Molly Fox’s Birthday by Deirdre Madden is the first purchased ebook I’ve read on my Kobo and it was an excellent choice. I want to re-read the book to see just how Madden does what she does with such admirable skill, like an athlete or dancer who makes everything seem effortless.

I found this novel engaging, engrossing, thoughtful and thought provoking. It was a terrific read. I say this upfront because this book doesn’t have the sort of one line hook that invites instant interest.

The novel takes place in one sense over a single day, the birthday of the title, which is also summer solstice, while the (unnamed) narrator, a playwright, attempts to begin a new play. But throughout the day she reminisces over her life, her close and enduring friendships with Molly Fox, an actor, and with Andrew, an art historian. Moving in and out of these reminiscences are memories of other family and friends, her brother (a priest), Molly’s brother (mentally ill), Andrew’s chilly ex-wife. Interspersed with these, the narrator goes about the business of the day, while several unexpected and revealing encounters spur further revelations.

What the novel is really about–at least for me–is the fiction of life: every person is creator and created, author and audience, living with the tension between the unknowable and the drive for integrity. What is persona, what is truth, what is truth to oneself, to others?

Throughout the novel, the narrator is continually surprised in the events she is remembering, which changed earlier perceptions of the people she knows, or in her current reflections on those people and events. The three most dominating characters, the narrator, Molly Fox and Andrew all have lives that revolve in some way around creation and the created, artifice and reality, primarily through theatre but also in other artistic forms.

As a writer, I found these themes engrossing, and highlighted on my computer (using Adobe Digital Editions) passages that I wanted to quote. Although she’s written 19 plays, the narrator feels panicked at starting another.
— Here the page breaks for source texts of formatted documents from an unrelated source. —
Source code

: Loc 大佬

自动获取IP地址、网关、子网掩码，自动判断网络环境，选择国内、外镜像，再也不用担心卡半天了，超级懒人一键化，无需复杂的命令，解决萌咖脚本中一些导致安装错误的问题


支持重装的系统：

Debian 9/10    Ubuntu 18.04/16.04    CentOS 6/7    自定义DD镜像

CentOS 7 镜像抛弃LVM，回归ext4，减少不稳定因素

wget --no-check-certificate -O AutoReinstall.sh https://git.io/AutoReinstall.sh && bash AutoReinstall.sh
Sitting at Molly’s desk, there were times when I felt I had never written a line in my life, and the idea of my producing a work that any professional company would wish to stage struck me as an absurdity. My past experience counted for nothing. This feeling was in itself a normal part of the process of writing: I knew this. I also knew that for the act of writing to become increasingly difficult rather than easier with each work was logical. It would have been easy to repeat things that had been successful, to slip into stale and formulaic writing. But I wanted every time to do something new, something that would surprise the public, something that would perhaps surprise even me. I wanted to do something of which I hadn’t, until then, known I was capable. And this too was a normal part of the process. While it sometimes got me down, it was also usually what got me out of bed in the morning…No, there was a particular reason why getting to grips with my twentieth play was such a struggle and it was this: my nineteenth had been an unprecedented disaster. (p 40 Adobe Digital)

Passages like this spoke to me, articulated for me, and fascinated me. Here is another about acting that applies equally to writing:

Many actors spend years doing exactly what Molly had dismissed: they pretend to be other people. They select voices and movements that might plausibly suit a particular character, and they assume these…in the same way they might put on a costume…There was always something unmediated and supremely natural about her [Molly’s] acting, it was the thing itself. Becoming not pretending. It was a showing forth of her own soul, something about which she had always been fearless…It was all there, a whole magma of dark emotion that could have destroyed her but which she had controlled and made central to her art. (p 53 Adobe)

Madden is just as astute in writing about other aspects of life, friendship, family, sexual attraction, jealousy, being the odd one out, making a life for oneself, what can and can’t be revealed between people.

I first heard of this book through Litlove, and more recently was reminded of it at Books and Bicycles. Now I’m here to recommend it most highly: five out of five stars for me.



Lilian is the author of Web of Angels, a novel about a mom with DID (multiple personalities). She's also the author of the historical novels, The River Midnight and The Singing Fire, about secrets, friendship and motherhood in 19th century Poland and London.

9 thoughts on “Molly Fox’s Birthday: A Review

  1. Sounds rather like Mrs. Dalloway, a book I loved for the way it took one day and expanded it into a introspection of entire lives.

    I’m looking forward to reading this!

  2. Oh yes, five out of five from me too! I also loved Authenticity, a much more rich and sprawling novel, just as deep and satisfying and the same central theme of creativity approached in a very different way.

  3. Becca, I haven’t read Mrs. Dalloway–maybe now I will.

    Jean, now I’m curious about Authenticity. The blurb on amazon didn’t sound like something I’d enjoy, but given how much I did enjoy this book and your recommendation, I’m re-thinking that.

  4. I like what you say about the fiction of life: she really does deal with the relationship of art and life in very interesting ways, from how art can shape our lives to how our lives become art.

    1. How would you categorize her book, Dorothy? I’m filling in a gap in my education by reading about broad literary movements and lineages (realism, surrealism, impressionism, magical realism, etc) and then thinking about how the books I’ve read this year fit in.